Unexpected {Simplicity, Complexity}
Unexpected Simplicity
The timeline of working through Andrej Karpathy’s Neural Networks: Zero to Hero course presents some early and striking milestones.
In the first hour of the first class, The spelled-out intro to neural networks and backpropagation: building micrograd, you’re guided through building and manually verifying a single step of backpropagation of a simple mathematical expression. It’s mostly composed of a cute Value
class that knows how to add and multiply other Value
s, as well as keeping track of it’s child Value
s and local gradient.
You build up an expression of values, visualize it using graphviz
, then step through each Value
node recursively computing the derivatives of sentinel node of the expression with respect to each “backwardly” successive child expression, leveraging the chain rule.
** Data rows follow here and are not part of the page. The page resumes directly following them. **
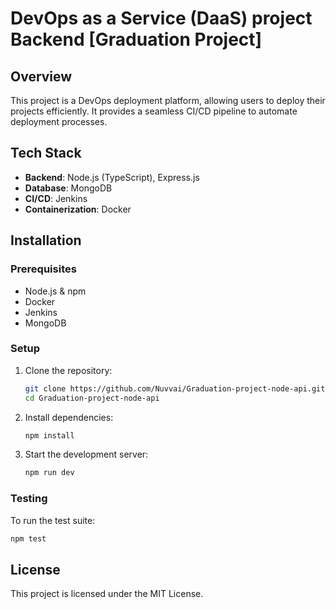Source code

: # DevOps as a Service (DaaS) project Backend [Graduation Project]

## Overview
This project is a DevOps deployment platform, allowing users to deploy their projects efficiently. It provides a seamless CI/CD pipeline to automate deployment processes.

## Tech Stack
- **Backend**: Node.js (TypeScript), Express.js
- **Database**: MongoDB
- **CI/CD**: Jenkins
- **Containerization**: Docker


## Installation
### Prerequisites
- Node.js & npm
- Docker
- Jenkins
- MongoDB

### Setup
1. Clone the repository:
   ```bash
   git clone https://github.com/Nuvvai/Graduation-project-node-api.git
   cd Graduation-project-node-api
   ```
2. Install dependencies:
   ```bash
   npm install
   ```
4. Start the development server:
   ```bash
   npm run dev
   ```

### Testing
To run the test suite:
```bash
npm test
```

## License
This project is licensed under the MIT License.

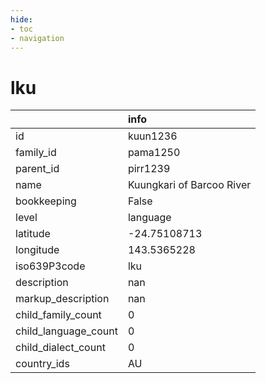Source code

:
 ```yaml
---
hide:
- toc
- navigation
---
```

# lku
|                      | info                      |
|:---------------------|:--------------------------|
| id                   | kuun1236                  |
| family_id            | pama1250                  |
| parent_id            | pirr1239                  |
| name                 | Kuungkari of Barcoo River |
| bookkeeping          | False                     |
| level                | language                  |
| latitude             | -24.75108713              |
| longitude            | 143.5365228               |
| iso639P3code         | lku                       |
| description          | nan                       |
| markup_description   | nan                       |
| child_family_count   | 0                         |
| child_language_count | 0                         |
| child_dialect_count  | 0                         |
| country_ids          | AU                        |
To resurface an intuition for the chain rule, Karpathy pulls up the example on Wikipedia :
As put by George F. Simmons: “If a car travels twice as fast as a bicycle and the bicycle is four times as fast as a walking man, then the car travels 2 × 4 = 8 times as fast as the man.
Let \(z\), \(y\) and \(x\) be the (variable) positions of the car, the bicycle, and the walking man, respectively. The rate of change of relative positions of the car and the bicycle is \(dz/dy=2\). Similarly, \(dy/dx=4\).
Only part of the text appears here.